Recorded data
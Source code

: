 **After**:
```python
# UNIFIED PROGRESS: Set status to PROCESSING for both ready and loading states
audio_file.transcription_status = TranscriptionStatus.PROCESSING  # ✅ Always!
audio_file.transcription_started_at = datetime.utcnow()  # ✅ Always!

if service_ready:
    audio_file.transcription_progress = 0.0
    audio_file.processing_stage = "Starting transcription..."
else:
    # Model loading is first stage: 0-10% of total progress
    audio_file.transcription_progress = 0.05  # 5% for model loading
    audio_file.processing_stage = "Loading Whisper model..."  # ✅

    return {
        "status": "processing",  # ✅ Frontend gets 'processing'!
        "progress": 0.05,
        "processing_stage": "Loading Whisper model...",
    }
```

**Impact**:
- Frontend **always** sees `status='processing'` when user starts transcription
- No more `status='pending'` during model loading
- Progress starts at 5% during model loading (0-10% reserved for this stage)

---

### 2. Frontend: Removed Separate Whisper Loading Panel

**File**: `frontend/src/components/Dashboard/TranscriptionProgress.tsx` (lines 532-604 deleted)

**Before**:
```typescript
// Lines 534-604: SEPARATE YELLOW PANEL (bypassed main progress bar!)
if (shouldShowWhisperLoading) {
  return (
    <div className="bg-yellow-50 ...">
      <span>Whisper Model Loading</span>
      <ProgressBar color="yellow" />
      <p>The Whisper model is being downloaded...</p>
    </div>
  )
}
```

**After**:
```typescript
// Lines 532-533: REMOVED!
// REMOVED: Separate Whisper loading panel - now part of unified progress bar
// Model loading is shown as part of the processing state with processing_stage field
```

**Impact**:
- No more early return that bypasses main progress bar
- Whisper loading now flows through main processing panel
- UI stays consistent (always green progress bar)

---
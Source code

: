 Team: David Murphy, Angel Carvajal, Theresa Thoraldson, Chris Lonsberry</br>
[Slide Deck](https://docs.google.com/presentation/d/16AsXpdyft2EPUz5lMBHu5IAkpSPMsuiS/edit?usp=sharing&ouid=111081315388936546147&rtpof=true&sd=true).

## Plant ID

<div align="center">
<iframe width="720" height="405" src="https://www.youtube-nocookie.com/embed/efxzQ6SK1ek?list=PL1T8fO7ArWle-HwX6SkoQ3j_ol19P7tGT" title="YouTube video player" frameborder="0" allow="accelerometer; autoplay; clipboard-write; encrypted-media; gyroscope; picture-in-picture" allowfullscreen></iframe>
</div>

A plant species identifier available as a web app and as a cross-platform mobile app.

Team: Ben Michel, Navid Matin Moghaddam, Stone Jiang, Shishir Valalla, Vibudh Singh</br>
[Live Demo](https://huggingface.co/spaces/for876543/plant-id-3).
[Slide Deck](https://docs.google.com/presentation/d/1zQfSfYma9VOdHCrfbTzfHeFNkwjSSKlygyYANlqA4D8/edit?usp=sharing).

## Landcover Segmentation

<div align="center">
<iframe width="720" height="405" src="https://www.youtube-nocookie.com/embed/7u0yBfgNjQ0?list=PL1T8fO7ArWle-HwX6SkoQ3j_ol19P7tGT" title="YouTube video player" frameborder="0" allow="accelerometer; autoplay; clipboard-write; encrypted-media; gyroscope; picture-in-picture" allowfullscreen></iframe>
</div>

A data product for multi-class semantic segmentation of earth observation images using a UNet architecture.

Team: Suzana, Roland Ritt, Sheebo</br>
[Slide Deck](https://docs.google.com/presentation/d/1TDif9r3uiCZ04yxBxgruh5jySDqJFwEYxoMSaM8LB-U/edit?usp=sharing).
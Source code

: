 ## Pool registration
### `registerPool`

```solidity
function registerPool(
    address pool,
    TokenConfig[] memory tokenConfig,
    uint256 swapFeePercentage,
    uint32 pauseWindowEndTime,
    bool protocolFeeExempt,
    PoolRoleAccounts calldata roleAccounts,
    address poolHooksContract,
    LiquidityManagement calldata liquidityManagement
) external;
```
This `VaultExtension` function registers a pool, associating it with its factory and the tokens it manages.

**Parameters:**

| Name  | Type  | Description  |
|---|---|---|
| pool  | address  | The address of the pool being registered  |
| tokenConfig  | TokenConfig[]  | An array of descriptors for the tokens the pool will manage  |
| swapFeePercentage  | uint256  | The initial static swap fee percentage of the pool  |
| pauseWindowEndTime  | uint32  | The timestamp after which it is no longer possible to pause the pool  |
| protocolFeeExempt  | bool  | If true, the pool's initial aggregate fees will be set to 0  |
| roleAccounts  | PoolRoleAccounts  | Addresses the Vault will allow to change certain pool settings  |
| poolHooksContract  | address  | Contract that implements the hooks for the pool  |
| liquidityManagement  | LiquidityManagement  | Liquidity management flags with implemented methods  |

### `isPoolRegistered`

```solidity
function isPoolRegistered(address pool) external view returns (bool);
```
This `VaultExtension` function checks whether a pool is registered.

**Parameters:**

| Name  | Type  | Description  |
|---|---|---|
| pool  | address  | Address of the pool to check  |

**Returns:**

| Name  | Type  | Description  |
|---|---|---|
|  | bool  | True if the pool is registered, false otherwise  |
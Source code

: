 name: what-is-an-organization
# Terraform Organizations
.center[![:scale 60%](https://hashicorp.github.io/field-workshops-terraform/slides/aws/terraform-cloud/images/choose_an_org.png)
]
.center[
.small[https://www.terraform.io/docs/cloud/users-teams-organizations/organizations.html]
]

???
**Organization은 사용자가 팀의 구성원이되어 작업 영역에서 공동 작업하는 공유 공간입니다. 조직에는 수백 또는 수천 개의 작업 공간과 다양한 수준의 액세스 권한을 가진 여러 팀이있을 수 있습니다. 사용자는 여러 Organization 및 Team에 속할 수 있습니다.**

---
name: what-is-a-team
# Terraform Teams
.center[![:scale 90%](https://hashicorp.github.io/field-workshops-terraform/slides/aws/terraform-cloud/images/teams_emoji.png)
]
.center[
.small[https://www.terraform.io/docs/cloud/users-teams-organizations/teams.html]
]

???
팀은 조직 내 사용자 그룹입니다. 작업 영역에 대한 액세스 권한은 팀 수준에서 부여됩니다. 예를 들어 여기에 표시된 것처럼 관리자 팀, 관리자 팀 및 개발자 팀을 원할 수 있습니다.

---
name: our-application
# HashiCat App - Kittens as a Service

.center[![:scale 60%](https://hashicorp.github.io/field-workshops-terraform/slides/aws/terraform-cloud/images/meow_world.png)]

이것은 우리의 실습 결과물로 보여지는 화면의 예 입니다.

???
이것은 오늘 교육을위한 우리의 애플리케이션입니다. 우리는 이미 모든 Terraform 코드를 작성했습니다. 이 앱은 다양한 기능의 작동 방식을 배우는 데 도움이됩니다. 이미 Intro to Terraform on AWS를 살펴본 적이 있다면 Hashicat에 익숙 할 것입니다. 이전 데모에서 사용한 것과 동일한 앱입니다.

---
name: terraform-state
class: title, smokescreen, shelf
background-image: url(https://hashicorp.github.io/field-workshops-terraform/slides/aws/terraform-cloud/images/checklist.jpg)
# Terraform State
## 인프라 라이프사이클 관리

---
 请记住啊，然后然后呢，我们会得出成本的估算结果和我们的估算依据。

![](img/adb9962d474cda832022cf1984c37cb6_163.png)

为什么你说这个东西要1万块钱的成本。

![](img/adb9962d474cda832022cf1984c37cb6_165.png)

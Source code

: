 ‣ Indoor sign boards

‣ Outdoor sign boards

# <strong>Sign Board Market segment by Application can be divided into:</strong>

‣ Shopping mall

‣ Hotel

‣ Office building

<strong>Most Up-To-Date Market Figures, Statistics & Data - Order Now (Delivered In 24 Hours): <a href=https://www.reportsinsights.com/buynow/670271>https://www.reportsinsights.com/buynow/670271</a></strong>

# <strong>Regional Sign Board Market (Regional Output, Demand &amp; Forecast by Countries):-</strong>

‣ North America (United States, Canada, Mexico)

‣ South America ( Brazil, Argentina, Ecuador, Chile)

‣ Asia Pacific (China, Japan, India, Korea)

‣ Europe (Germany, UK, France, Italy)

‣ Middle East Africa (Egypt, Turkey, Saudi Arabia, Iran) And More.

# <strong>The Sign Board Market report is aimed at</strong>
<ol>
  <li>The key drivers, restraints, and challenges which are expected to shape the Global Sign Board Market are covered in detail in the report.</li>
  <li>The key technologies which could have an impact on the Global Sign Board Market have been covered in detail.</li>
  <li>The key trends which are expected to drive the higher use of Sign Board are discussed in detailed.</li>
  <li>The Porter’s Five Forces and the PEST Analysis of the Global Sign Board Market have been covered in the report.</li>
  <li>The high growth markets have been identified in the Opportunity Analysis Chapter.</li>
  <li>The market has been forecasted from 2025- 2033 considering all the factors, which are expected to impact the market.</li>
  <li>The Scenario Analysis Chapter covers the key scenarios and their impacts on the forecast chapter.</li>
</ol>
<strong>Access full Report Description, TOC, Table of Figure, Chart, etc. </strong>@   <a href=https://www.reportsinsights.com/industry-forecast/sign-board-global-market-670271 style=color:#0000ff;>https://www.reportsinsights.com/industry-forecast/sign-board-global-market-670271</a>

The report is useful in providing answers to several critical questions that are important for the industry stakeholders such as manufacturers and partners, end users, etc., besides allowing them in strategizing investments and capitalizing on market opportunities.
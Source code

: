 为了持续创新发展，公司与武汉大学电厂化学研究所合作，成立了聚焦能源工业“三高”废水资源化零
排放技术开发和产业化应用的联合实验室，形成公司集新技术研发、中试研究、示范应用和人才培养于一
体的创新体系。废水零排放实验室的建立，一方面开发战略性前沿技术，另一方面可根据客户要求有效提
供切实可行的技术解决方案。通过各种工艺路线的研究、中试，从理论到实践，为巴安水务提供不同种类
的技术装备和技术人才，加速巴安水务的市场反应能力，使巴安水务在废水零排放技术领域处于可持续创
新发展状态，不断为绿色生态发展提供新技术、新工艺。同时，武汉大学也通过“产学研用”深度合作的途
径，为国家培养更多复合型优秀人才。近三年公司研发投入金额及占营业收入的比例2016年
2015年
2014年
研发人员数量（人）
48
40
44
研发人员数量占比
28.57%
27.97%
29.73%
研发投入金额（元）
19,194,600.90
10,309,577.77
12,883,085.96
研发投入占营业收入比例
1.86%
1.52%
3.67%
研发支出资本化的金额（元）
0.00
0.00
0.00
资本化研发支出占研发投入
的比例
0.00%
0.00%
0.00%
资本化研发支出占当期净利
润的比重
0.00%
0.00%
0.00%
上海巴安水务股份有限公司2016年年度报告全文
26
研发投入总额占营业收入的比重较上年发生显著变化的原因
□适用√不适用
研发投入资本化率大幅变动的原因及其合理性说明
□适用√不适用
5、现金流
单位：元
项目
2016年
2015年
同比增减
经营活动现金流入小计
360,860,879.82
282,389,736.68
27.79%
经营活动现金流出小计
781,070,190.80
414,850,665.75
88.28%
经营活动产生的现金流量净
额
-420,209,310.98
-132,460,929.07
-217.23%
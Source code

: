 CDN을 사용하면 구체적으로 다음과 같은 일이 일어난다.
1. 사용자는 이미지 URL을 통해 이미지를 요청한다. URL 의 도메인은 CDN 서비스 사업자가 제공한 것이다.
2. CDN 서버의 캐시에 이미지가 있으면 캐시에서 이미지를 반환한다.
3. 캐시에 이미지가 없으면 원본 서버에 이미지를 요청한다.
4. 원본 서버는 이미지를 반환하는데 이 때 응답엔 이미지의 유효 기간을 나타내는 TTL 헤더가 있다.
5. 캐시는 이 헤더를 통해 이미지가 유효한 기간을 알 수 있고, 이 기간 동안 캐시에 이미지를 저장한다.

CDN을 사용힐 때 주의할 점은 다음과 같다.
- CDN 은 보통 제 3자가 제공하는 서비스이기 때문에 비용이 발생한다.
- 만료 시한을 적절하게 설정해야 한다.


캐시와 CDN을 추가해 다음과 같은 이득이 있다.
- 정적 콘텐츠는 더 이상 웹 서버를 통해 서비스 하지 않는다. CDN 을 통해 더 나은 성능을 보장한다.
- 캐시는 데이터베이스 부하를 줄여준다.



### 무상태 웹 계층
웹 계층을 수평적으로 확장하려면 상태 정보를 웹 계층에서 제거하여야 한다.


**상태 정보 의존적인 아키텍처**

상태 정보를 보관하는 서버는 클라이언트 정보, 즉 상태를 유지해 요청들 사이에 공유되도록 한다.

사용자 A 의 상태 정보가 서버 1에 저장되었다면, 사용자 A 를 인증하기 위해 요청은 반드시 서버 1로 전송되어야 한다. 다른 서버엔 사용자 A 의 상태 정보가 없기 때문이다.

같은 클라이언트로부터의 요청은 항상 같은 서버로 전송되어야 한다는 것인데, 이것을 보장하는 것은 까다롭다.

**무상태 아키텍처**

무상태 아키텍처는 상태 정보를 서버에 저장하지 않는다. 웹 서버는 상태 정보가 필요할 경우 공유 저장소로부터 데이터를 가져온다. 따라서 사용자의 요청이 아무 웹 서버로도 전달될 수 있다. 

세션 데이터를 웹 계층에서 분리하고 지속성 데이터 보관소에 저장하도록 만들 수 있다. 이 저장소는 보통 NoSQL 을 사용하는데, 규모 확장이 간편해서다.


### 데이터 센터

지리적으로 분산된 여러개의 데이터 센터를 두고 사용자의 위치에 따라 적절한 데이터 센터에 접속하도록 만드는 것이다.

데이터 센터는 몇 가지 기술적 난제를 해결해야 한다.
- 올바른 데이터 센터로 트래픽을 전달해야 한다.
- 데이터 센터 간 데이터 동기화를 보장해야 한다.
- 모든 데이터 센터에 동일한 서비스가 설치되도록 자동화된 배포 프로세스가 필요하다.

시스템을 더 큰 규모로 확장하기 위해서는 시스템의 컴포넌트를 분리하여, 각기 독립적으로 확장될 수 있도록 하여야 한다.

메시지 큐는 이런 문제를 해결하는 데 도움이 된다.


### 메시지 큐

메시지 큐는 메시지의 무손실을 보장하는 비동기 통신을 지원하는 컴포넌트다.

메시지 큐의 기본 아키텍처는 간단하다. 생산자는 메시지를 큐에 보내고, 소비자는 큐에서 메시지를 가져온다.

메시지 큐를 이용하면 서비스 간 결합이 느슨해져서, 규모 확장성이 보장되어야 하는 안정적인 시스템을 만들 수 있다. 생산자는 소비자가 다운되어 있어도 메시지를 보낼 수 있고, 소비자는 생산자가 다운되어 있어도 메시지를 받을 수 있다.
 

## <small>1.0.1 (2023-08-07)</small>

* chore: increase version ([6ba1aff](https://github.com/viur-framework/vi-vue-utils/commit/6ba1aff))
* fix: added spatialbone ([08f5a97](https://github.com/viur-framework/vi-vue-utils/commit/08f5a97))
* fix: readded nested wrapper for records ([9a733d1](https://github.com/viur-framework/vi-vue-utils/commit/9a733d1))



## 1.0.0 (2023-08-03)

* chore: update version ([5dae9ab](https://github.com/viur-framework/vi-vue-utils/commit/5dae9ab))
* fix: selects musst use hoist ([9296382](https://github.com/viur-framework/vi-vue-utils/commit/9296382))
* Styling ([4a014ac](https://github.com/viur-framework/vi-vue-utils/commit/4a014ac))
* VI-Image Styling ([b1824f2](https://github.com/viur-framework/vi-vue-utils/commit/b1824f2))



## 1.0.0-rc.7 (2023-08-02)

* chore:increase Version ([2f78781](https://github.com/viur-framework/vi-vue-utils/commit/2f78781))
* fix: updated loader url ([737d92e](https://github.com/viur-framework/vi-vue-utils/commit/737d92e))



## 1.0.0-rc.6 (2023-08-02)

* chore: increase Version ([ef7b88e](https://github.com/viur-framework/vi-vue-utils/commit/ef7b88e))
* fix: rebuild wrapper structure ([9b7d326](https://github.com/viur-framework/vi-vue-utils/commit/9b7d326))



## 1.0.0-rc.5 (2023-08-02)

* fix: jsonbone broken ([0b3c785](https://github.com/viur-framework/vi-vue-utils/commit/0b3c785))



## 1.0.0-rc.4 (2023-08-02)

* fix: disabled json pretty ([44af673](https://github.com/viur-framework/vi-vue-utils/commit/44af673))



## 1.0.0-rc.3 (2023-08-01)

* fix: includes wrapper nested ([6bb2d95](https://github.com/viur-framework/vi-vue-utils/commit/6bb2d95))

▶ **Task to complete**
Give back, exactly as written, the stretch from the line with "新发展状态，不断为绿色生态发" through the line with "- 만료 시한을 적절하게 설정해야 한다.", and no other lines from the records above.

▶ **Task answer**
新发展状态，不断为绿色生态发展提供新技术、新工艺。同时，武汉大学也通过“产学研用”深度合作的途
径，为国家培养更多复合型优秀人才。近三年公司研发投入金额及占营业收入的比例2016年
2015年
2014年
研发人员数量（人）
48
40
44
研发人员数量占比
28.57%
27.97%
29.73%
研发投入金额（元）
19,194,600.90
10,309,577.77
12,883,085.96
研发投入占营业收入比例
1.86%
1.52%
3.67%
研发支出资本化的金额（元）
0.00
0.00
0.00
资本化研发支出占研发投入
的比例
0.00%
0.00%
0.00%
资本化研发支出占当期净利
润的比重
0.00%
0.00%
0.00%
上海巴安水务股份有限公司2016年年度报告全文
26
研发投入总额占营业收入的比重较上年发生显著变化的原因
□适用√不适用
研发投入资本化率大幅变动的原因及其合理性说明
□适用√不适用
5、现金流
单位：元
项目
2016年
2015年
同比增减
经营活动现金流入小计
360,860,879.82
282,389,736.68
27.79%
经营活动现金流出小计
781,070,190.80
414,850,665.75
88.28%
经营活动产生的现金流量净
额
-420,209,310.98
-132,460,929.07
-217.23%
Source code

: CDN을 사용하면 구체적으로 다음과 같은 일이 일어난다.
1. 사용자는 이미지 URL을 통해 이미지를 요청한다. URL 의 도메인은 CDN 서비스 사업자가 제공한 것이다.
2. CDN 서버의 캐시에 이미지가 있으면 캐시에서 이미지를 반환한다.
3. 캐시에 이미지가 없으면 원본 서버에 이미지를 요청한다.
4. 원본 서버는 이미지를 반환하는데 이 때 응답엔 이미지의 유효 기간을 나타내는 TTL 헤더가 있다.
5. 캐시는 이 헤더를 통해 이미지가 유효한 기간을 알 수 있고, 이 기간 동안 캐시에 이미지를 저장한다.

CDN을 사용힐 때 주의할 점은 다음과 같다.
- CDN 은 보통 제 3자가 제공하는 서비스이기 때문에 비용이 발생한다.
- 만료 시한을 적절하게 설정해야 한다.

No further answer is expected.